David ORIHUELA
La plaza de la Catedral se convirtió ayer en un escenario medieval. La noche de San Juan, una fiesta pagana, se celebró en el escenario más religioso de la ciudad en una suerte de unión de lo humano y lo divino. A las once de la noche, con la plaza abarrotada por miles de personas, tras una jornada de sol y calor, se inició un espectáculo mitológico que sirvió para invocar a todas las fuerzas de la naturaleza, seres que pueblan la tradición asturiana en pos de la candidatura de la ciudad para convertirse en 2016 en capital europea de la cultura.
Un largo conjuro en asturiano que concluyó al filo de la hora bruja, a medianoche, con la siguiente estrofa: «Llograremos qu'esta plaza y este llugar sea en el trozu de tierra que llamen Europa, nel añu 2016, la capital cultural Que'l fueu venga, ¡Viva San Xuan!». Un gran cuélebre se acercó entonces a la hoguera y le prendió fuego.
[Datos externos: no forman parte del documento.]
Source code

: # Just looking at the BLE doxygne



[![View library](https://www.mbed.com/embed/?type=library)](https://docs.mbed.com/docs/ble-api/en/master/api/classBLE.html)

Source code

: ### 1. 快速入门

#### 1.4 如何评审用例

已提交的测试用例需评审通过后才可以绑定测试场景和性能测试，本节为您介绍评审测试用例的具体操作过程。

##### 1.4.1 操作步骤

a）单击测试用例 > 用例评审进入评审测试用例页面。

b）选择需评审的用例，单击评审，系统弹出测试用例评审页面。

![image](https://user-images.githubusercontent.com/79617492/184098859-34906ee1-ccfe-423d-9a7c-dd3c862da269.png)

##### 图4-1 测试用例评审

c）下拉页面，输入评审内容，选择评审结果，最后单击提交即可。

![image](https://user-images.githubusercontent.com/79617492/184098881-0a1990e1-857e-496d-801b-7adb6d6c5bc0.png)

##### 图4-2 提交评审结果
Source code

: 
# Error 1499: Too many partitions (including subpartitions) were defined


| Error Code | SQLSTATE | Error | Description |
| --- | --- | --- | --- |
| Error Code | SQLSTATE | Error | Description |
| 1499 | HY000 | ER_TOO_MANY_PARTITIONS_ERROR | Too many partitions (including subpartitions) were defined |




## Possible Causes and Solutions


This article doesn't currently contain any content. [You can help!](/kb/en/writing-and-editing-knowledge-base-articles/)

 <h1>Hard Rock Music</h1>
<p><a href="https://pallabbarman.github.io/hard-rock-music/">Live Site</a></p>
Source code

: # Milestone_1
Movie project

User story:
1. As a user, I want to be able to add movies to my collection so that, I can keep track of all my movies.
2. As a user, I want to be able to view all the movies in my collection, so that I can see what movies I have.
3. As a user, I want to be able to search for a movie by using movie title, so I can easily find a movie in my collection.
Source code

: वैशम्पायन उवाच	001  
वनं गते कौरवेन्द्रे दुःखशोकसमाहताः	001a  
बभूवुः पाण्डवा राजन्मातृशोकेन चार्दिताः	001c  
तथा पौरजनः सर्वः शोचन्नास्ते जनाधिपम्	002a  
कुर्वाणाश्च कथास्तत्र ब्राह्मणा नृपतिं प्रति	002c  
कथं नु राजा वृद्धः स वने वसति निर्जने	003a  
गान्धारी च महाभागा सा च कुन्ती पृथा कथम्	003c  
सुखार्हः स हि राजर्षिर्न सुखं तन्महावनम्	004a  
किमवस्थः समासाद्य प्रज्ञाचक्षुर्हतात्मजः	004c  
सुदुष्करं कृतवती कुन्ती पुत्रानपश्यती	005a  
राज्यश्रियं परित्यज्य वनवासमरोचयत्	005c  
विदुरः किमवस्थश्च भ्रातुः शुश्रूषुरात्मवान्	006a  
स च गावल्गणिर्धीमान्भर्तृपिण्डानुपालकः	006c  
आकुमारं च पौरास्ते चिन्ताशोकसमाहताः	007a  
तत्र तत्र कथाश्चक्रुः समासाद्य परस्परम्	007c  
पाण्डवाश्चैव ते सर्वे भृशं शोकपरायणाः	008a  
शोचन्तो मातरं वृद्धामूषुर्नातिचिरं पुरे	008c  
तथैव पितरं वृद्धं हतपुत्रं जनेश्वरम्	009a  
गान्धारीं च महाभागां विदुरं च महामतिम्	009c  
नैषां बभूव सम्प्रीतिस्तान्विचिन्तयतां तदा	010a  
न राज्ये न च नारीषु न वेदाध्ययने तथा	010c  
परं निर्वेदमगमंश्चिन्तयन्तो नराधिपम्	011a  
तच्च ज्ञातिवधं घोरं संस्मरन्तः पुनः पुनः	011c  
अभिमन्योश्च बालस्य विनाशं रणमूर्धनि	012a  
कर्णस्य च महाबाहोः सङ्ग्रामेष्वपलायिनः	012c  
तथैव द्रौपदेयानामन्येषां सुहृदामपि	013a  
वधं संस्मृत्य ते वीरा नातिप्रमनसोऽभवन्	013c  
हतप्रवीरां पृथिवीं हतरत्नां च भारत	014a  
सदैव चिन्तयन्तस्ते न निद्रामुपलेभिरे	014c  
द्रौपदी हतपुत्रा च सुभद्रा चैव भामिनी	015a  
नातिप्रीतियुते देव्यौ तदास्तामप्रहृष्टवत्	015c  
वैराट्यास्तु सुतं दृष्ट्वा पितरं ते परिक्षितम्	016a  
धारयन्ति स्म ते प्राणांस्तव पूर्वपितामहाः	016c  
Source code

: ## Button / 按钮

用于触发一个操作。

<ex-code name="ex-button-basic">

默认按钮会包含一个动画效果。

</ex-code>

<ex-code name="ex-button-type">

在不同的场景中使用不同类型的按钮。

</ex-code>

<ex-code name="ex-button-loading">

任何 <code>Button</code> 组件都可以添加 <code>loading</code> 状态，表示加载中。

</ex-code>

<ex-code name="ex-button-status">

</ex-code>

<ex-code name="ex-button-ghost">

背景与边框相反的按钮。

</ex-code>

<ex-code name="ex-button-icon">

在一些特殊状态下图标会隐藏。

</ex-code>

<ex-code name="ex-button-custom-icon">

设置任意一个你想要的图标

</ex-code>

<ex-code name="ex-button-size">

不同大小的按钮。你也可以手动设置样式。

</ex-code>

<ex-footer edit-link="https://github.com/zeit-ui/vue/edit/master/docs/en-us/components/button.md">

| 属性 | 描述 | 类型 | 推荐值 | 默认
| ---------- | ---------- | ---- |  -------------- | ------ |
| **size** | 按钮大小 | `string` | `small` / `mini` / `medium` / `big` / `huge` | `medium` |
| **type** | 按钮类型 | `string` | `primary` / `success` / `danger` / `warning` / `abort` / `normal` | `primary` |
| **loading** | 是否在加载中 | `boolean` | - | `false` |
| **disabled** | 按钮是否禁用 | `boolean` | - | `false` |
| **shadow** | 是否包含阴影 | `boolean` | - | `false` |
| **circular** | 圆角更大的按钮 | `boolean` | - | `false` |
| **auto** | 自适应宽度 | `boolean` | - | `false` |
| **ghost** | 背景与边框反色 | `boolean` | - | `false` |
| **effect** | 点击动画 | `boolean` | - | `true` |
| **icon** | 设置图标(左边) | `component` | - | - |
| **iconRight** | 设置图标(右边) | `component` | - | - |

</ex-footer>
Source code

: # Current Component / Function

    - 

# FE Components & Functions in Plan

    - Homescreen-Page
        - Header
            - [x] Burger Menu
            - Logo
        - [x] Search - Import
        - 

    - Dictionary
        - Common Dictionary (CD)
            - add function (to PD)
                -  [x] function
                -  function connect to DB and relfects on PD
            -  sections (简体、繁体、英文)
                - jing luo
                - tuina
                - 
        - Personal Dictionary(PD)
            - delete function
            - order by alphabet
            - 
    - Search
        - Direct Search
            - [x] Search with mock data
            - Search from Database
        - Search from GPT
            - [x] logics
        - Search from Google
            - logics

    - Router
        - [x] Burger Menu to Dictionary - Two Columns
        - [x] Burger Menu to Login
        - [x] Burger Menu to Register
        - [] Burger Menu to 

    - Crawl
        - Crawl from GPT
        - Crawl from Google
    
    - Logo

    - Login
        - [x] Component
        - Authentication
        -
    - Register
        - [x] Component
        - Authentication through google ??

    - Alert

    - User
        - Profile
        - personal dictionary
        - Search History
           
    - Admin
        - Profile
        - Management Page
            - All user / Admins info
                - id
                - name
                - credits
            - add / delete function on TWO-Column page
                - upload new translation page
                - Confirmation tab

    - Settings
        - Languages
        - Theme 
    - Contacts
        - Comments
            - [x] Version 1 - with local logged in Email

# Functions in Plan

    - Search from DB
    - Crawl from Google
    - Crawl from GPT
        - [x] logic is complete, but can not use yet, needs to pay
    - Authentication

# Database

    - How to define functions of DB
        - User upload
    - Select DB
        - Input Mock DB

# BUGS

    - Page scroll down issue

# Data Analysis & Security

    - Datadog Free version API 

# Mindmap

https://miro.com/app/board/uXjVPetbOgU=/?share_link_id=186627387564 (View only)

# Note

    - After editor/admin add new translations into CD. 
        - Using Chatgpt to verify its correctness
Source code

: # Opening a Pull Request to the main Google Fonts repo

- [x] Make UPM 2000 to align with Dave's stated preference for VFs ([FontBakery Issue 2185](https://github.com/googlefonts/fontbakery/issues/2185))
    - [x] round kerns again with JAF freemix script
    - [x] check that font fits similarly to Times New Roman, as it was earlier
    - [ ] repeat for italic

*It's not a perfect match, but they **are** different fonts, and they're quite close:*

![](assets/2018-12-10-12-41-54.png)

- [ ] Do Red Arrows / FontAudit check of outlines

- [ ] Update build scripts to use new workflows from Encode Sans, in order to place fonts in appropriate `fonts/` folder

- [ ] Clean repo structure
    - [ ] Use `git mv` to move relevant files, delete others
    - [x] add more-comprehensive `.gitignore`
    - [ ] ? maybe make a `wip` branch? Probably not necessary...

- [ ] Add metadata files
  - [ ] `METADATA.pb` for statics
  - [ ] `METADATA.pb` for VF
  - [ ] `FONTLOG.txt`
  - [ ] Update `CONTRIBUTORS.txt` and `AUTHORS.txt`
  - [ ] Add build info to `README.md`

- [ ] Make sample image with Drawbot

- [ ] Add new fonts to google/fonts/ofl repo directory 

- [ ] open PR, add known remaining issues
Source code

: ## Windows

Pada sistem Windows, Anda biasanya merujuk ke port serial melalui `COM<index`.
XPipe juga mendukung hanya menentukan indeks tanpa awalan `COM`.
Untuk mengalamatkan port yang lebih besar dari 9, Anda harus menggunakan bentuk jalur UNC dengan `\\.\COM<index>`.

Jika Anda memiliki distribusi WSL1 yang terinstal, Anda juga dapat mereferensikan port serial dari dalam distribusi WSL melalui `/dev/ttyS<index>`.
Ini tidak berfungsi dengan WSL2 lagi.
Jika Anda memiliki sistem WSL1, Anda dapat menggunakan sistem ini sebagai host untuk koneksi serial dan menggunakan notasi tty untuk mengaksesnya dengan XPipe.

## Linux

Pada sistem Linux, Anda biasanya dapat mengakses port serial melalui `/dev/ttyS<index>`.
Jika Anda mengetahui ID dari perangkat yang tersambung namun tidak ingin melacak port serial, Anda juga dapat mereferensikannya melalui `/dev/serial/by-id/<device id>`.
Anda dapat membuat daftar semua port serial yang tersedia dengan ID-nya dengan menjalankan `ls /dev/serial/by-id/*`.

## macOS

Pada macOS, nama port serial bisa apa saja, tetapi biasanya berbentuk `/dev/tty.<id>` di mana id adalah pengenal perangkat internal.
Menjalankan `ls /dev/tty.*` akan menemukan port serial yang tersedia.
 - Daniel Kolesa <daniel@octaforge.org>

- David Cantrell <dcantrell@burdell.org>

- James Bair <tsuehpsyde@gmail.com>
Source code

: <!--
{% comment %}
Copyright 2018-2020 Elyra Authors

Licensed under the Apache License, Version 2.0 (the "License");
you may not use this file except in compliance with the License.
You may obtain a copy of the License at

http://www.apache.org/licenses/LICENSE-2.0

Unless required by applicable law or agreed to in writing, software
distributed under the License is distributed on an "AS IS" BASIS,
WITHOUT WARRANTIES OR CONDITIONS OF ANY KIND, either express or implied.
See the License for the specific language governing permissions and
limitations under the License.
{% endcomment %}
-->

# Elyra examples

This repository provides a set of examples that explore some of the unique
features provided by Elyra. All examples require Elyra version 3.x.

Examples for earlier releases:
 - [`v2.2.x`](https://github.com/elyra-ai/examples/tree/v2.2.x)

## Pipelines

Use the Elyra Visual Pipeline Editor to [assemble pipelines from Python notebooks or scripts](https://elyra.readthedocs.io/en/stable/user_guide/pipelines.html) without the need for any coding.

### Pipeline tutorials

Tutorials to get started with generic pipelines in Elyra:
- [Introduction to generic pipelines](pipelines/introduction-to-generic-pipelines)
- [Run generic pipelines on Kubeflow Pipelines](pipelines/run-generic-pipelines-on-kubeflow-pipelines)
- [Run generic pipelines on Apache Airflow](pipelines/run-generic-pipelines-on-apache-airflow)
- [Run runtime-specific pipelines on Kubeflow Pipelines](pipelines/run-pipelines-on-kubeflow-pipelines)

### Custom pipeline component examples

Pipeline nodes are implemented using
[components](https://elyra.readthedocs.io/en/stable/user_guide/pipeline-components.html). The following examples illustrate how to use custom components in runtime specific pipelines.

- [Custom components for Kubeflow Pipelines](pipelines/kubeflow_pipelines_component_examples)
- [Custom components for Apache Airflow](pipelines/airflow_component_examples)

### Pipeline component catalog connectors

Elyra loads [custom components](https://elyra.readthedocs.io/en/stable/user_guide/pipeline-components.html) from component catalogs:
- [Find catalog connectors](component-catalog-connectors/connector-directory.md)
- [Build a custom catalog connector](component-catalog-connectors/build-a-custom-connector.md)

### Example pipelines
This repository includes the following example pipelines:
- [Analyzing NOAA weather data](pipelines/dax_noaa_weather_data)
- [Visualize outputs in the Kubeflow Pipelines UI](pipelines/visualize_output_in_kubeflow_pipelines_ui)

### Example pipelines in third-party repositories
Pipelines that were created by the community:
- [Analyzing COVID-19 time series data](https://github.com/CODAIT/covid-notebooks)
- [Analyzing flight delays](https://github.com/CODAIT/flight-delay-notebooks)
Y dio comienzo la Danza Prima.
El hechizo de Europa se coció en el escenario instalado sobre la fuente de la Plaza de la Catedral, enramada para la ocasión
Una hora antes, el espectáculo comenzó con la música de las mujeres de las bandas de gaitas «Ciudad de Oviedo» y «Vetusta». Poco después se inició la escenificación del conjuro, con la presencia de bardos, magas, xanas, duendes, el cuélebre....
Sonidos de la naturaleza, humo y juegos de luces dieron paso a las magas, que se presentaron contando lo que cada una aportó a la ceremonia con la que los ovetenses hicieron votos para que Oviedo lidere la cultura europea en 2016.
Al finalizar la Danza Prima, alrededor de la hoguera y dirigida por el grupo «La hedra», de San Esteban de las Cruces, estaba prevista la celebración de un concierto del músico llanisco Xuacu Amieva y su grupo.
Los bares del Oviedo antiguo también quisieron unirse a la celebración de la noche de San Juan. Los locales prepararon un «brebaje mágico», de fórmula secreta, para apoyar el conjuro.